Your task:
In the listing below, find each line holding "these" and copy it.

Available data:
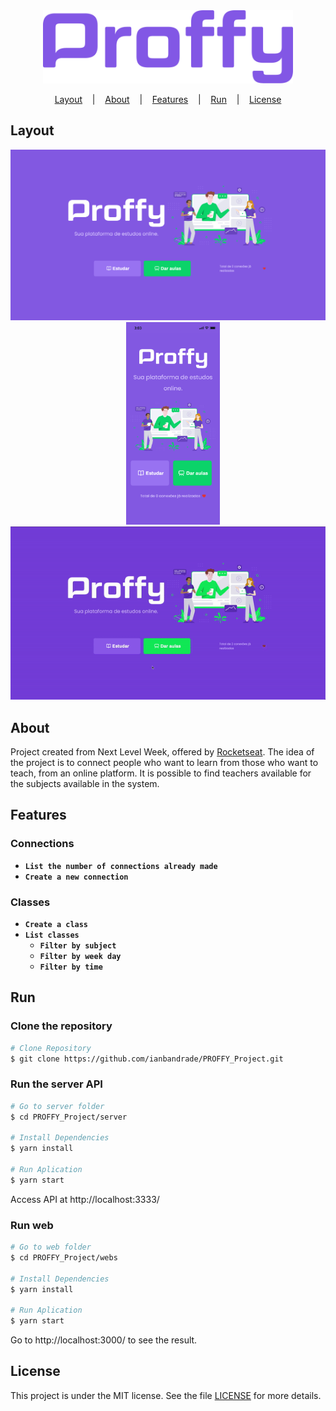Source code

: <div align="center">
  <img width="400px" alt="Logo" src="./assets/img/logo.png"/>
</div>

<p align="center">
  <a href="#layout">Layout</a>
  &nbsp;&nbsp;&nbsp;|&nbsp;&nbsp;&nbsp;
  <a href="#about">About</a>
   &nbsp;&nbsp;&nbsp;|&nbsp;&nbsp;&nbsp;
  <a href="#features">Features</a>
  &nbsp;&nbsp;&nbsp;|&nbsp;&nbsp;&nbsp;
  <a href="#run">Run</a>
  &nbsp;&nbsp;&nbsp;|&nbsp;&nbsp;&nbsp;
  <a href="#license">License</a>
</p>

## Layout

<div align="center">
  <img width="597px" alt="Landing desktop" src="./assets/img/landingdesktop.png">
    &nbsp;&nbsp;&nbsp;
   <img width="150px" alt="Landing mobile" src="./assets/img/landingmobile.png">
</div>

<div align="center">
<img width="767px" alt="Application gif" src="./assets/application.gif">
</div>

## About

Project created from Next Level Week, offered by [Rocketseat](https://rocketseat.com.br/). The idea of the project is to connect people who want to learn from those who want to teach, from an online platform. It is possible to find teachers available for the subjects available in the system.

## Features

### Connections

- **`List the number of connections already made`**
- **`Create a new connection`**

### Classes

- **`Create a class`**
- **`List classes`**
  - **`Filter by subject`**
  - **`Filter by week day`**
  - **`Filter by time`**

## Run

### Clone the repository

```bash
# Clone Repository
$ git clone https://github.com/ianbandrade/PROFFY_Project.git
```

### Run the server API

```bash
# Go to server folder
$ cd PROFFY_Project/server

# Install Dependencies
$ yarn install

# Run Aplication
$ yarn start
```

Access API at http://localhost:3333/

### Run web

```bash
# Go to web folder
$ cd PROFFY_Project/webs

# Install Dependencies
$ yarn install

# Run Aplication
$ yarn start
```

Go to http://localhost:3000/ to see the result.

## License

This project is under the MIT license. See the file [LICENSE](LICENSE) for more details.
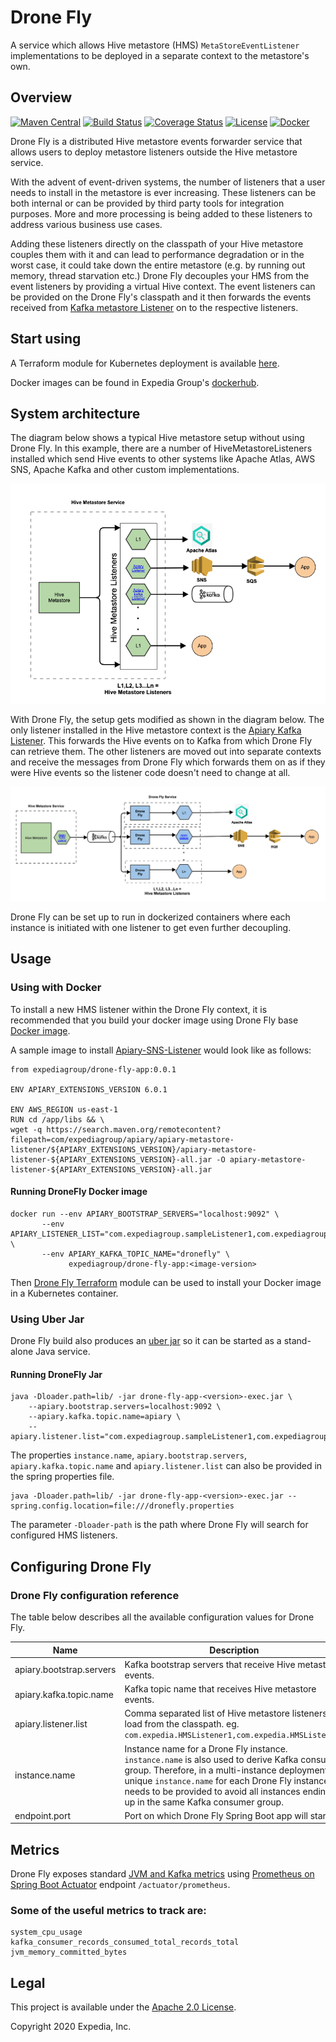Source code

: # Drone Fly
A service which allows Hive metastore (HMS) `MetaStoreEventListener` implementations to be deployed in a separate context to the metastore's own.

## Overview
[![Maven Central](https://maven-badges.herokuapp.com/maven-central/com.expediagroup/drone-fly-app/badge.svg?subject=com.expediagroup:drone-fly-app)](https://maven-badges.herokuapp.com/maven-central/com.expediagroup/drone-fly-app)
[![Build Status](https://github.com/ExpediaGroup/drone-fly/workflows/Build/badge.svg)](https://github.com/ExpediaGroup/drone-fly/actions?query=workflow:"Build")
[![Coverage Status](https://coveralls.io/repos/github/ExpediaGroup/drone-fly/badge.svg?branch=master)](https://coveralls.io/github/ExpediaGroup/drone-fly?branch=master)
[![License](https://img.shields.io/badge/License-Apache%202.0-blue.svg)](https://opensource.org/licenses/Apache-2.0)
[![Docker](https://img.shields.io/badge/docker-drone--fly-blue)](https://hub.docker.com/r/expediagroup/drone-fly-app)

Drone Fly is a distributed Hive metastore events forwarder service that allows users to deploy metastore listeners outside the Hive metastore service.

With the advent of event-driven systems, the number of listeners that a user needs to install in the metastore is ever increasing. These listeners can be both internal or can be provided by third party tools for integration purposes. More and more processing is being added to these listeners to address various business use cases.

Adding these listeners directly on the classpath of your Hive metastore couples them with it and can lead to performance degradation or in the worst case, it could take down the entire metastore (e.g. by running out memory, thread starvation etc.) Drone Fly decouples your HMS from the event listeners by providing a virtual Hive context. The event listeners can be provided on the Drone Fly's classpath and it then forwards the events received from [Kafka metastore Listener](https://github.com/ExpediaGroup/apiary-extensions/tree/master/apiary-metastore-events/kafka-metastore-events/kafka-metastore-listener) on to the respective listeners.

## Start using

A Terraform module for Kubernetes deployment is available [here](https://github.com/ExpediaGroup/apiary-drone-fly).

Docker images can be found in Expedia Group's [dockerhub](https://hub.docker.com/search/?q=expediagroup%2Fdrone-fly&type=image).

## System architecture

The diagram below shows a typical Hive metastore setup without using Drone Fly. In this example, there are a number of HiveMetastoreListeners installed which send Hive events to other systems like Apache Atlas, AWS SNS, Apache Kafka and other custom implementations.

![Hive Metastore setup without Drone Fly.](drone-fly-before.png "Multiple Hive metastore listeners are deployed in HMS context.")

With Drone Fly, the setup gets modified as shown in the diagram below. The only listener installed in the Hive metastore context is the [Apiary Kafka Listener](https://github.com/ExpediaGroup/apiary-extensions/tree/master/apiary-metastore-events/kafka-metastore-events/kafka-metastore-listener). This forwards the Hive events on to Kafka from which Drone Fly can retrieve them. The other listeners are moved out into separate contexts and receive the messages from Drone Fly which forwards them on as if they were Hive events so the listener code doesn't need to change at all.

![Hive Metastore setup with Drone Fly.](drone-fly-after.png "Only one Hive metastore listener is deployed in HMS context and others are deployed in Drone Fly context")

Drone Fly can be set up to run in dockerized containers where each instance is initiated with one listener to get even further decoupling.

## Usage
### Using with Docker

To install a new HMS listener within the Drone Fly context, it is recommended that you build your docker image using Drone Fly base [Docker image](https://hub.docker.com/r/expediagroup/drone-fly-app).

A sample image to install [Apiary-SNS-Listener](https://github.com/ExpediaGroup/apiary-extensions/tree/master/apiary-metastore-events/sns-metastore-events/apiary-metastore-listener) would look like as follows:

```
from expediagroup/drone-fly-app:0.0.1

ENV APIARY_EXTENSIONS_VERSION 6.0.1

ENV AWS_REGION us-east-1
RUN cd /app/libs && \
wget -q https://search.maven.org/remotecontent?filepath=com/expediagroup/apiary/apiary-metastore-listener/${APIARY_EXTENSIONS_VERSION}/apiary-metastore-listener-${APIARY_EXTENSIONS_VERSION}-all.jar -O apiary-metastore-listener-${APIARY_EXTENSIONS_VERSION}-all.jar
```

#### Running DroneFly Docker image

	docker run --env APIARY_BOOTSTRAP_SERVERS="localhost:9092" \
		   --env APIARY_LISTENER_LIST="com.expediagroup.sampleListener1,com.expediagroup.sampleListener2" \
		   --env APIARY_KAFKA_TOPIC_NAME="dronefly" \
		         expediagroup/drone-fly-app:<image-version>

Then [Drone Fly Terraform](https://github.com/ExpediaGroup/apiary-drone-fly) module can be used to install your Docker image in a Kubernetes container.


### Using Uber Jar

Drone Fly build also produces an [uber jar](https://mvnrepository.com/artifact/com.expediagroup/drone-fly-app) so it can be started as a stand-alone Java service.

#### Running DroneFly Jar

	java -Dloader.path=lib/ -jar drone-fly-app-<version>-exec.jar \
		--apiary.bootstrap.servers=localhost:9092 \
		--apiary.kafka.topic.name=apiary \
		--apiary.listener.list="com.expediagroup.sampleListener1,com.expediagroup.sampleListener2"	
	
The properties `instance.name`, `apiary.bootstrap.servers`, `apiary.kafka.topic.name` and `apiary.listener.list` can also be provided in the spring properties file.
	
	java -Dloader.path=lib/ -jar drone-fly-app-<version>-exec.jar --spring.config.location=file:///dronefly.properties
	
The parameter `-Dloader-path` is the path where Drone Fly will search for configured HMS listeners.

## Configuring Drone Fly

### Drone Fly configuration reference
The table below describes all the available configuration values for Drone Fly.

| Name | Description | Type | Default | Required |
|------|-------------|------|---------|:--------:|
| apiary.bootstrap.servers | Kafka bootstrap servers that receive Hive metastore events. | `string` | n/a | yes |
| apiary.kafka.topic.name | Kafka topic name that receives Hive metastore events. | `string` | n/a | yes |
| apiary.listener.list | Comma separated list of Hive metastore listeners to load from the classpath. eg. `com.expedia.HMSListener1,com.expedia.HMSListener2` | `string` | `"com.expediagroup.dataplatform.dronefly.app.service.listener.LoggingMetastoreListener"` | no |
| instance.name | Instance name for a Drone Fly instance. `instance.name` is also used to derive Kafka consumer group. Therefore, in a multi-instance deployment, unique `instance.name` for each Drone Fly instance needs to be provided to avoid all instances ending up in the same Kafka consumer group. | `string` | `drone-fly` | no |
| endpoint.port | Port on which Drone Fly Spring Boot app will start. | `string` | `8008` | no |


## Metrics

Drone Fly exposes standard [JVM and Kafka metrics](https://docs.spring.io/spring-boot/docs/current/reference/htmlsingle/#production-ready-metrics-meter) using [Prometheus on Spring Boot Actuator](https://docs.spring.io/spring-boot/docs/current/reference/html/production-ready-features.html#production-ready-metrics-export-prometheus) endpoint `/actuator/prometheus`.

### Some of the useful metrics to track are:

```
system_cpu_usage
kafka_consumer_records_consumed_total_records_total
jvm_memory_committed_bytes
```


## Legal
This project is available under the [Apache 2.0 License](http://www.apache.org/licenses/LICENSE-2.0.html).

Copyright 2020 Expedia, Inc.

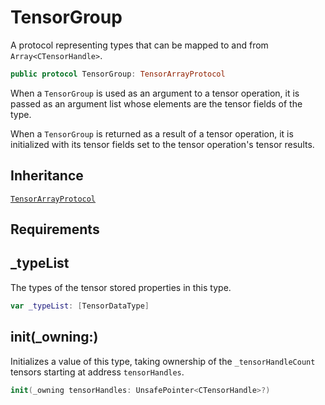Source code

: # TensorGroup

A protocol representing types that can be mapped to and from `Array<CTensorHandle>`.

``` swift
public protocol TensorGroup: TensorArrayProtocol
```

When a `TensorGroup` is used as an argument to a tensor operation, it is passed as an argument
list whose elements are the tensor fields of the type.

When a `TensorGroup` is returned as a result of a tensor operation, it is initialized with its
tensor fields set to the tensor operation's tensor results.

## Inheritance

[`TensorArrayProtocol`](/TensorArrayProtocol)

## Requirements

## \_typeList

The types of the tensor stored properties in this type.

``` swift
var _typeList: [TensorDataType]
```

## init(\_owning:)

Initializes a value of this type, taking ownership of the `_tensorHandleCount` tensors
starting at address `tensorHandles`.

``` swift
init(_owning tensorHandles: UnsafePointer<CTensorHandle>?)
```
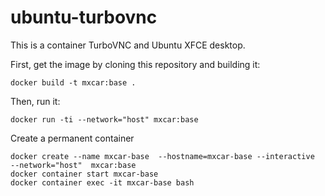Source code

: # ubuntu-turbovnc

This is a container TurboVNC and Ubuntu XFCE desktop.

First, get the image by cloning this repository and building it:
```
docker build -t mxcar:base .
```

Then, run it:
```
docker run -ti --network="host" mxcar:base
```

Create a permanent container
```
docker create --name mxcar-base  --hostname=mxcar-base --interactive  --network="host"  mxcar:base
docker container start mxcar-base
docker container exec -it mxcar-base bash
```
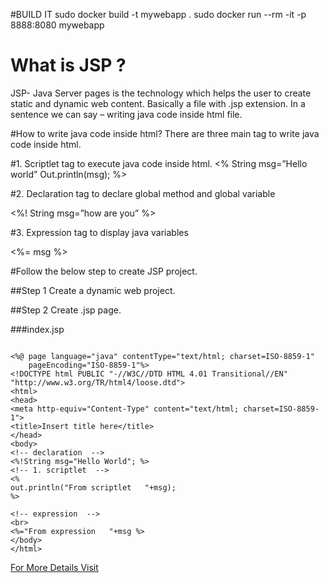 #BUILD IT
sudo docker build -t mywebapp . 
sudo docker run --rm -it -p 8888:8080 mywebapp




# What is JSP ?
JSP- Java Server pages is the technology which helps the user to create static and dynamic web content. Basically a file with .jsp extension.
In a sentence we can say – writing java code inside html file.

#How to write java code inside html?
There are three main tag to write java code inside html.

#1. Scriptlet tag to execute java code inside html.
<% String msg=”Hello world” Out.println(msg); %>

#2. Declaration tag to declare global method and global variable

<%! String msg=”how are you” %>

#3. Expression tag to display java variables

<%= msg %>

#Follow the below step to create JSP project.

##Step 1
Create a dynamic web project.

##Step 2
Create .jsp page.

###index.jsp

```

<%@ page language="java" contentType="text/html; charset=ISO-8859-1"
    pageEncoding="ISO-8859-1"%>
<!DOCTYPE html PUBLIC "-//W3C//DTD HTML 4.01 Transitional//EN" "http://www.w3.org/TR/html4/loose.dtd">
<html>
<head>
<meta http-equiv="Content-Type" content="text/html; charset=ISO-8859-1">
<title>Insert title here</title>
</head>
<body>
<!-- declaration  -->
<%!String msg="Hello World"; %>
<!-- 1.	scriptlet  -->
<%
out.println("From scriptlet   "+msg);
%>

<!-- expression  -->
<br>
<%="From expression   "+msg %>
</body>
</html>
```

[For More Details Visit](http://www.javaant.com)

Output of the exercise:
With the advent of event-driven systems, the number of listeners that a user needs to install in the metastore is ever increasing. These listeners can be both internal or can be provided by third party tools for integration purposes. More and more processing is being added to these listeners to address various business use cases.
Adding these listeners directly on the classpath of your Hive metastore couples them with it and can lead to performance degradation or in the worst case, it could take down the entire metastore (e.g. by running out memory, thread starvation etc.) Drone Fly decouples your HMS from the event listeners by providing a virtual Hive context. The event listeners can be provided on the Drone Fly's classpath and it then forwards the events received from [Kafka metastore Listener](https://github.com/ExpediaGroup/apiary-extensions/tree/master/apiary-metastore-events/kafka-metastore-events/kafka-metastore-listener) on to the respective listeners.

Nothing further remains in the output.